[Rendered images with source text]
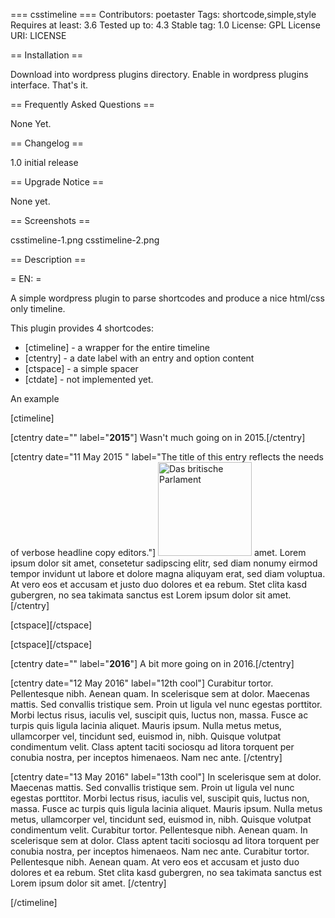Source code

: === csstimeline ===
Contributors: poetaster
Tags: shortcode,simple,style
Requires at least: 3.6
Tested up to: 4.3
Stable tag: 1.0
License: GPL
License URI: LICENSE

== Installation == 

Download into wordpress plugins directory. Enable in wordpress plugins interface. That's it.

== Frequently Asked Questions == 

None Yet.

== Changelog == 

1.0 initial release

== Upgrade Notice == 

None yet.

== Screenshots == 

csstimeline-1.png
csstimeline-2.png

== Description ==

= EN: =

A simple wordpress plugin to parse shortcodes and produce a nice html/css only timeline.

This plugin provides 4 shortcodes:

* [ctimeline] - a wrapper for the entire timeline
* [ctentry] - a date label with an entry and option content
* [ctspace] - a simple spacer
* [ctdate] - not implemented yet.

An  example

[ctimeline]

[ctentry date="" label="<b>2015</b>"] Wasn't much going on in 2015.[/ctentry]

[ctentry date="11 May 2015 " label="The title of this entry reflects the needs of verbose headline copy editors."]
<img src="https://netzpolitik.org/wp-upload/house-of-parliament-westminster-150x150.jpg" alt="Das britische Parlament" width="150" height="150" class="alignnone size-thumbnail wp-image-112853" />
amet. Lorem ipsum dolor sit amet, consetetur sadipscing elitr, sed diam nonumy eirmod tempor invidunt ut labore et dolore magna aliquyam erat, sed diam voluptua. At vero eos et accusam et justo duo dolores et ea rebum. Stet clita kasd gubergren, no sea takimata sanctus est Lorem ipsum dolor sit amet.
[/ctentry]

[ctspace][/ctspace]

[ctspace][/ctspace]

[ctentry date="" label="<b>2016</b>"] A bit more going on in 2016.[/ctentry]

[ctentry date="12 May 2016" label="12th cool"]
Curabitur tortor. Pellentesque nibh. Aenean quam. In scelerisque sem at dolor. Maecenas mattis. Sed convallis tristique sem. Proin ut ligula vel nunc egestas porttitor. Morbi lectus risus, iaculis vel, suscipit quis, luctus non, massa. Fusce ac turpis quis ligula lacinia aliquet. Mauris ipsum. Nulla metus metus, ullamcorper vel, tincidunt sed, euismod in, nibh. Quisque volutpat condimentum velit. Class aptent taciti sociosqu ad litora torquent per conubia nostra, per inceptos himenaeos. Nam nec ante.
[/ctentry]

[ctentry date="13 May 2016" label="13th cool"]
In scelerisque sem at dolor. Maecenas mattis. Sed convallis tristique sem. Proin ut ligula vel nunc egestas porttitor. Morbi lectus risus, iaculis vel, suscipit quis, luctus non, massa. Fusce ac turpis quis ligula lacinia aliquet. Mauris ipsum. Nulla metus metus, ullamcorper vel, tincidunt sed, euismod in, nibh. Quisque volutpat condimentum velit. Curabitur tortor. Pellentesque nibh. Aenean quam. In scelerisque sem at dolor. Class aptent taciti sociosqu ad litora torquent per conubia nostra, per inceptos himenaeos. Nam nec ante. Curabitur tortor. Pellentesque nibh. Aenean quam. At vero eos et accusam et justo duo dolores et ea rebum. Stet clita kasd gubergren, no sea takimata sanctus est Lorem ipsum dolor sit amet.
[/ctentry]

[/ctimeline]
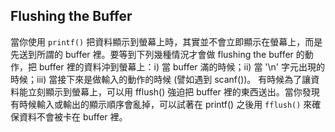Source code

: ## Flushing the Buffer ##
當你使用 `printf()` 把資料顯示到螢幕上時，其實並不會立即顯示在螢幕上，而是先送到所謂的 buffer 裡。要等到下列幾種情況才會做 flushing the buffer 的動作，把 buffer 裡的資料沖到螢幕上：i) 當 buffer 滿的時候；ii) 當 '\n' 字元出現的時候；iii) 當接下來是做輸入的動作的時候 (譬如遇到 scanf())。
有時候為了讓資料能立刻顯示到螢幕上，可以用 fflush() 強迫把 buffer 裡的東西送出。當你發現有時候輸入或輸出的顯示順序會亂掉，可以試著在 printf() 之後用 `fflush()` 來確保資料不會被卡在 buffer 裡。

_What to produce_
When you copy the data, keep every line exact and drop the pictures.

_Response_
Source code

: === csstimeline ===
Contributors: poetaster
Tags: shortcode,simple,style
Requires at least: 3.6
Tested up to: 4.3
Stable tag: 1.0
License: GPL
License URI: LICENSE

== Installation == 

Download into wordpress plugins directory. Enable in wordpress plugins interface. That's it.

== Frequently Asked Questions == 

None Yet.

== Changelog == 

1.0 initial release

== Upgrade Notice == 

None yet.

== Screenshots == 

csstimeline-1.png
csstimeline-2.png

== Description ==

= EN: =

A simple wordpress plugin to parse shortcodes and produce a nice html/css only timeline.

This plugin provides 4 shortcodes:

* [ctimeline] - a wrapper for the entire timeline
* [ctentry] - a date label with an entry and option content
* [ctspace] - a simple spacer
* [ctdate] - not implemented yet.

An  example

[ctimeline]

[ctentry date="" label="<b>2015</b>"] Wasn't much going on in 2015.[/ctentry]

[ctentry date="11 May 2015 " label="The title of this entry reflects the needs of verbose headline copy editors."]
<img src="https://netzpolitik.org/wp-upload/house-of-parliament-westminster-150x150.jpg" alt="Das britische Parlament" width="150" height="150" class="alignnone size-thumbnail wp-image-112853" />
amet. Lorem ipsum dolor sit amet, consetetur sadipscing elitr, sed diam nonumy eirmod tempor invidunt ut labore et dolore magna aliquyam erat, sed diam voluptua. At vero eos et accusam et justo duo dolores et ea rebum. Stet clita kasd gubergren, no sea takimata sanctus est Lorem ipsum dolor sit amet.
[/ctentry]

[ctspace][/ctspace]

[ctspace][/ctspace]

[ctentry date="" label="<b>2016</b>"] A bit more going on in 2016.[/ctentry]

[ctentry date="12 May 2016" label="12th cool"]
Curabitur tortor. Pellentesque nibh. Aenean quam. In scelerisque sem at dolor. Maecenas mattis. Sed convallis tristique sem. Proin ut ligula vel nunc egestas porttitor. Morbi lectus risus, iaculis vel, suscipit quis, luctus non, massa. Fusce ac turpis quis ligula lacinia aliquet. Mauris ipsum. Nulla metus metus, ullamcorper vel, tincidunt sed, euismod in, nibh. Quisque volutpat condimentum velit. Class aptent taciti sociosqu ad litora torquent per conubia nostra, per inceptos himenaeos. Nam nec ante.
[/ctentry]

[ctentry date="13 May 2016" label="13th cool"]
In scelerisque sem at dolor. Maecenas mattis. Sed convallis tristique sem. Proin ut ligula vel nunc egestas porttitor. Morbi lectus risus, iaculis vel, suscipit quis, luctus non, massa. Fusce ac turpis quis ligula lacinia aliquet. Mauris ipsum. Nulla metus metus, ullamcorper vel, tincidunt sed, euismod in, nibh. Quisque volutpat condimentum velit. Curabitur tortor. Pellentesque nibh. Aenean quam. In scelerisque sem at dolor. Class aptent taciti sociosqu ad litora torquent per conubia nostra, per inceptos himenaeos. Nam nec ante. Curabitur tortor. Pellentesque nibh. Aenean quam. At vero eos et accusam et justo duo dolores et ea rebum. Stet clita kasd gubergren, no sea takimata sanctus est Lorem ipsum dolor sit amet.
[/ctentry]

[/ctimeline]
Source code

: ## Flushing the Buffer ##
當你使用 `printf()` 把資料顯示到螢幕上時，其實並不會立即顯示在螢幕上，而是先送到所謂的 buffer 裡。要等到下列幾種情況才會做 flushing the buffer 的動作，把 buffer 裡的資料沖到螢幕上：i) 當 buffer 滿的時候；ii) 當 '\n' 字元出現的時候；iii) 當接下來是做輸入的動作的時候 (譬如遇到 scanf())。
有時候為了讓資料能立刻顯示到螢幕上，可以用 fflush() 強迫把 buffer 裡的東西送出。當你發現有時候輸入或輸出的顯示順序會亂掉，可以試著在 printf() 之後用 `fflush()` 來確保資料不會被卡在 buffer 裡。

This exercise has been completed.